“I’m drawing a blank,” said the caption beneath the girl’s empty cartoon frame. She smiled up at me. “Funny, huh?”
I had to admit it was funny, but a cop-out, too.
“The assignment is to draw a cartoon: single frame with caption below, or four-frame strip with bubbled dialogue inside.”
What a great class, I thought as I strolled through the seventh-graders, reading over their shoulders, encouraging their creativity. As a substitute teacher I’ve seen just about everything, including an eighth grader launching a calculator across the room at her ex-boyfriend. He ducked and it shattered on the linoleum. It was the teacher’s calculator.
So comics were cake, as far as I was concerned. And a viable means of communication as well. Did I, myself, not turn first to the political cartoon in the daily newspaper? And what about my collection of B.C. comic strips? A lot can be said with stick figures and a witty remark.
A group of boys at one table came up with the idea of cereal killers and they snickered over murderous spoons and poisonous milk. They loved the play on words, or homophones as those in pedagogical circles call them, but one bemoaned the pun as too obvious.
“Someone else has probably already thought of it,” he said.
Yes, I told him. There are very few truly unique ideas. Most of what we cook up has already been contemplated by someone else.
“There are a lot of ideas, but not everyone acts on them,” I said. “Do something about it. Be different.”
I once heard a literary agent tell a group of aspiring writers that ideas were a dime a dozen. (The worn cliché surprised and disappointed me, but then again, we are all susceptible on the spur of the moment.)
“Write the book,” she said. “Don’t just send me a paragraph with a great idea; write the book.”

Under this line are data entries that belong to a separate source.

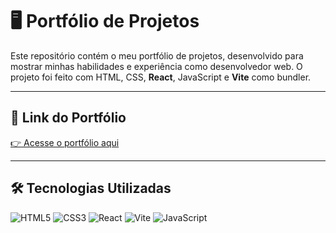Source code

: # 🖥️ Portfólio de Projetos

Este repositório contém o meu portfólio de projetos, desenvolvido para mostrar minhas habilidades e experiência como desenvolvedor web. 
O projeto foi feito com HTML, CSS, **React**, JavaScript e **Vite** como bundler.

---

## 🚀 Link do Portfólio
[👉 Acesse o portfólio aqui](https://portfolio-1yjo.onrender.com/)

---

## 🛠️ Tecnologias Utilizadas

![HTML5](https://img.shields.io/badge/HTML5-E34F26?style=for-the-badge&logo=html5&logoColor=white)
![CSS3](https://img.shields.io/badge/CSS3-1572B6?style=for-the-badge&logo=css3&logoColor=white)
![React](https://img.shields.io/badge/React-61DAFB?style=for-the-badge&logo=react&logoColor=black)
![Vite](https://img.shields.io/badge/Vite-646CFF?style=for-the-badge&logo=vite&logoColor=white)
![JavaScript](https://img.shields.io/badge/JavaScript-F7DF1E?style=for-the-badge&logo=javascript&logoColor=black)
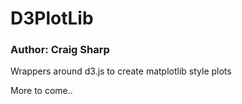 # D3PlotLib 
### Author: Craig Sharp

Wrappers around d3.js to create matplotlib style plots

More to come..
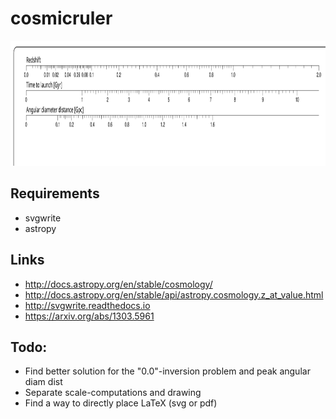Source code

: # cosmicruler


<img src="./demo.svg" width="800" height="200">

## Requirements

- svgwrite
- astropy

## Links

- http://docs.astropy.org/en/stable/cosmology/
- http://docs.astropy.org/en/stable/api/astropy.cosmology.z_at_value.html
- http://svgwrite.readthedocs.io
- https://arxiv.org/abs/1303.5961

## Todo:

- Find better solution for the "0.0"-inversion problem and peak angular diam dist
- Separate scale-computations and drawing
- Find a way to directly place LaTeX (svg or pdf)

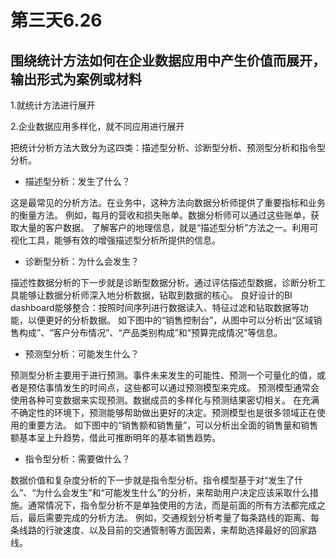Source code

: # 第三天6.26
## 围绕统计方法如何在企业数据应用中产生价值而展开，输出形式为案例或材料

1.就统计方法进行展开

2.企业数据应用多样化，就不同应用进行展开

把统计分析方法大致分为这四类：描述型分析、诊断型分析、预测型分析和指令型分析。

- 描述型分析：发生了什么？

这是最常见的分析方法。在业务中，这种方法向数据分析师提供了重要指标和业务的衡量方法。
例如，每月的营收和损失账单。数据分析师可以通过这些账单，获取大量的客户数据。
了解客户的地理信息，就是“描述型分析”方法之一。利用可视化工具，能够有效的增强描述型分析所提供的信息。

- 诊断型分析：为什么会发生？

描述性数据分析的下一步就是诊断型数据分析。通过评估描述型数据，诊断分析工具能够让数据分析师深入地分析数据，钻取到数据的核心。
良好设计的BI dashboard能够整合：按照时间序列进行数据读入、特征过滤和钻取数据等功能，以便更好的分析数据。 
如下图中的“销售控制台”，从图中可以分析出“区域销售构成”、“客户分布情况”、“产品类别构成”和“预算完成情况”等信息。

- 预测型分析：可能发生什么？

预测型分析主要用于进行预测。事件未来发生的可能性、预测一个可量化的值，或者是预估事情发生的时间点，这些都可以通过预测模型来完成。
预测模型通常会使用各种可变数据来实现预测。数据成员的多样化与预测结果密切相关。
在充满不确定性的环境下，预测能够帮助做出更好的决定。预测模型也是很多领域正在使用的重要方法。
如下图中的“销售额和销售量”，可以分析出全面的销售量和销售额基本呈上升趋势，借此可推断明年的基本销售趋势。

- 指令型分析：需要做什么？

数据价值和复杂度分析的下一步就是指令型分析。指令模型基于对“发生了什么”、“为什么会发生”和“可能发生什么”的分析，来帮助用户决定应该采取什么措施。通常情况下，指令型分析不是单独使用的方法，而是前面的所有方法都完成之后，最后需要完成的分析方法。
例如，交通规划分析考量了每条路线的距离、每条线路的行驶速度、以及目前的交通管制等方面因素，来帮助选择最好的回家路线。
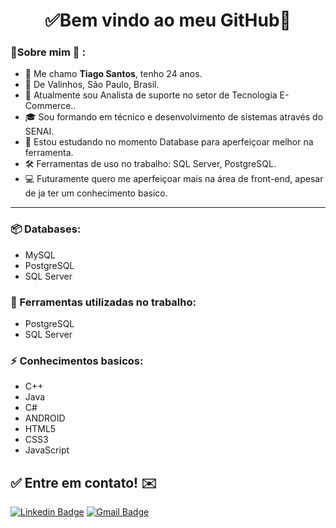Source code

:<h1 align="center"> 
	✅Bem vindo ao meu GitHub🚀
</h1>

### 👦Sobre mim :seedling: : 
- 👋 Me chamo **Tiago Santos**, tenho 24 anos.
- 📌  De Valinhos, São Paulo, Brasil.
- 💼 Atualmente sou Analista de suporte no setor de Tecnologia E-Commerce..
- 🎓 Sou formando em técnico e desenvolvimento de sistemas através do SENAI.
- 🔧 Estou estudando no momento Database para aperfeiçoar melhor na ferramenta.
- 🛠️ Ferramentas de uso no trabalho: SQL Server, PostgreSQL.
- 💻 Futuramente quero me aperfeiçoar mais na área de front-end, apesar de ja ter um conhecimento basico.

<hr>


### 📦 Databases:
- MySQL
- PostgreSQL
- SQL Server


### 🧰 Ferramentas utilizadas no trabalho:
- PostgreSQL
- SQL Server


### ⚡ Conhecimentos basicos:
- C++
- Java
- C#
- ANDROID
- HTML5
- CSS3
- JavaScript

## ✅ Entre em contato! ✉️

[![Linkedin Badge](https://img.shields.io/badge/-LinkedIn-blue?style=flat-square&logo=Linkedin&logoColor=white&link=https://linkedin.com/in/tiagosantos-)](https://www.linkedin.com/in/tiagosantos-/)
 [![Gmail Badge](https://img.shields.io/badge/-thiagosantos0016@gmail.com-c14438?style=flat-square&logo=Gmail&logoColor=white&link=mailto:thiagosantos0016@gmail.com)](mailto:thiagosantos0016@gmail.com)


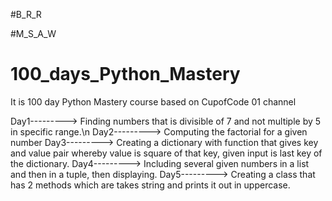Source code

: #B_R_R

#M_S_A_W


# 100_days_Python_Mastery
It is 100 day Python Mastery course based on CupofCode 01 channel

Day1---------> Finding numbers that is divisible of 7 and not multiple by 5 in specific range.\n
Day2---------> Computing the factorial for a given number
Day3---------> Creating a dictionary with function that gives key and value pair whereby value is square of that key, given input is last key of the dictionary.
Day4---------> Including several given numbers in a list and then in a tuple, then displaying.
Day5---------> Creating a class that has 2 methods which are takes string and prints it out in uppercase.
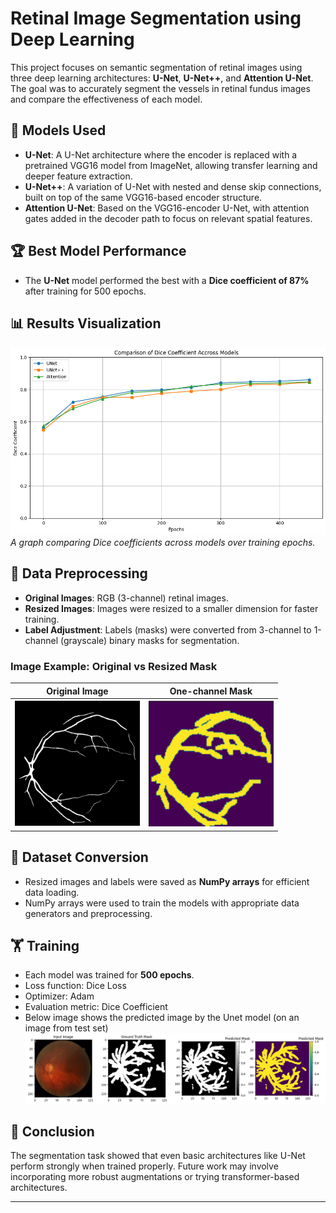 # Retinal Image Segmentation using Deep Learning

This project focuses on semantic segmentation of retinal images using three deep learning architectures: **U-Net**, **U-Net++**, and **Attention U-Net**. The goal was to accurately segment the vessels in retinal fundus images and compare the effectiveness of each model.

## 🧠 Models Used

- **U-Net**: A U-Net architecture where the encoder is replaced with a pretrained VGG16 model from ImageNet, allowing transfer learning and deeper feature extraction.
- **U-Net++**: A variation of U-Net with nested and dense skip connections, built on top of the same VGG16-based encoder structure.
- **Attention U-Net**: Based on the VGG16-encoder U-Net, with attention gates added in the decoder path to focus on relevant spatial features.

## 🏆 Best Model Performance

- The **U-Net** model performed the best with a **Dice coefficient of 87%** after training for 500 epochs.

## 📊 Results Visualization

![Results Graph](/images/output.png)  
*A graph comparing Dice coefficients across models over training epochs.*

## 📐 Data Preprocessing

- **Original Images**: RGB (3-channel) retinal images.
- **Resized Images**: Images were resized to a smaller dimension for faster training.
- **Label Adjustment**: Labels (masks) were converted from 3-channel to 1-channel (grayscale) binary masks for segmentation.

### Image Example: Original vs Resized Mask

| Original Image | One-channel Mask |
|----------------|------------------|
| <img src="/images/29_A.png" width="200"/> | <img src="/images/Screenshot%202025-05-02%20193631.png" width="200"/> |

## 🧮 Dataset Conversion

- Resized images and labels were saved as **NumPy arrays** for efficient data loading.
- NumPy arrays were used to train the models with appropriate data generators and preprocessing.

## 🏋️ Training

- Each model was trained for **500 epochs**.
- Loss function: Dice Loss
- Optimizer: Adam
- Evaluation metric: Dice Coefficient
- Below image shows the predicted image by the Unet model (on an image from test set)
 ![Result](/images/unetresult.png)

## 📌 Conclusion

The segmentation task showed that even basic architectures like U-Net perform strongly when trained properly. Future work may involve incorporating more robust augmentations or trying transformer-based architectures.

---
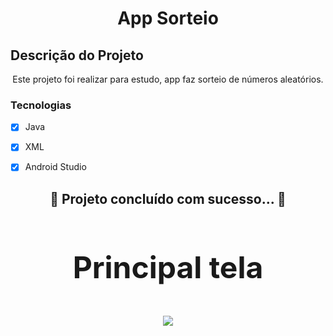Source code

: <h1 align="center">App Sorteio</h1>


## Descrição do Projeto
<p align="center">Este projeto foi realizar para estudo, app faz sorteio de números aleatórios.</p>

### Tecnologias

- [x] Java
- [x] XML
- [x] Android Studio


<h2 align="center"> 
	 🚀 Projeto concluído com sucesso... 🚀
</h4>


<h3 align="center" style="font-size: 3rem";>Principal tela</h3>

<p align="center">
<img src="https://user-images.githubusercontent.com/79487813/147428175-10fd955b-9b86-4af5-a360-c2abb4683de5.png"/>
</P>
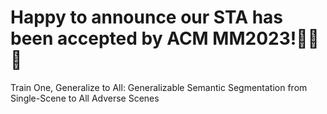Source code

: # Happy to announce our STA has been accepted by ACM MM2023!:tada::tada::tada:
Train One, Generalize to All: Generalizable Semantic Segmentation from Single-Scene to All Adverse Scenes
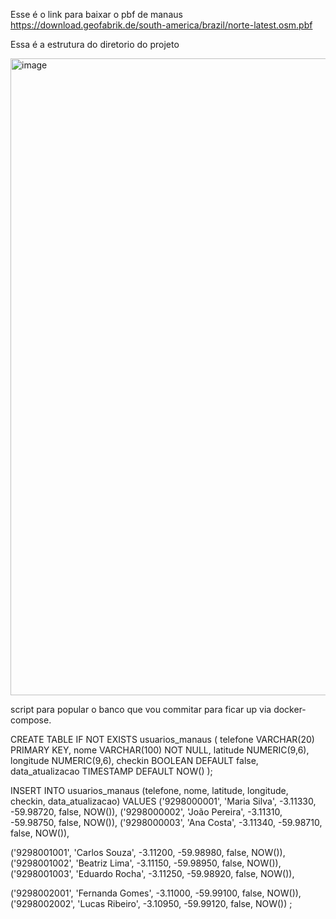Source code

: Esse é o link para baixar o pbf de manaus  https://download.geofabrik.de/south-america/brazil/norte-latest.osm.pbf

Essa é a estrutura do diretorio do projeto

<img width="1165" height="1019" alt="image" src="https://github.com/user-attachments/assets/89f9a35b-a109-4d79-8601-ab27b6ff78c5" />

script para popular o banco que vou commitar para ficar up via docker-compose.

CREATE TABLE IF NOT EXISTS usuarios_manaus (
    telefone VARCHAR(20) PRIMARY KEY, 
    nome VARCHAR(100) NOT NULL,
    latitude NUMERIC(9,6),
    longitude NUMERIC(9,6),
    checkin BOOLEAN DEFAULT false,
    data_atualizacao TIMESTAMP DEFAULT NOW()
);

INSERT INTO usuarios_manaus (telefone, nome, latitude, longitude, checkin, data_atualizacao)
VALUES
  ('9298000001', 'Maria Silva',   -3.11330,  -59.98720, false, NOW()),
  ('9298000002', 'João Pereira',   -3.11310,  -59.98750, false, NOW()),
  ('9298000003', 'Ana Costa',      -3.11340,  -59.98710, false, NOW()),

  ('9298001001', 'Carlos Souza',   -3.11200,  -59.98980, false, NOW()),
  ('9298001002', 'Beatriz Lima',   -3.11150,  -59.98950, false, NOW()),
  ('9298001003', 'Eduardo Rocha',  -3.11250,  -59.98920, false, NOW()),

  ('9298002001', 'Fernanda Gomes', -3.11000,  -59.99100, false, NOW()),
  ('9298002002', 'Lucas Ribeiro',  -3.10950,  -59.99120, false, NOW())
;


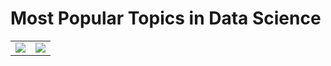 # Most Popular Topics in Data Science

<table><tr><td><img src='img1'></td><td><img src='img2'></td></tr></table>
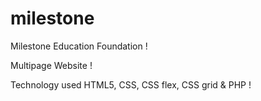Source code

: # milestone
Milestone Education Foundation !

Multipage Website !

Technology used HTML5, CSS, CSS flex, CSS grid & PHP !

In other words, act on it. Follow through. Be different. And so I continue to pound away at my keyboard when I’m not teaching, wrapping bone and sinew and muscle around my ideas to make them into some thing, some thing that is more than just some idea.
What ideas do you have yet to act upon? Move on them. Take action! Follow through and create as others before you have done - those to whom we owe buckets of gratitude.
Consider the zipper. Microwave. Sticky notes. Toilet paper. All ideas that someone - probably many someones - had, that some one acted upon.
In the words of one of those seventh-grade, commercial-savvy cartoonists, “What’s in your head?”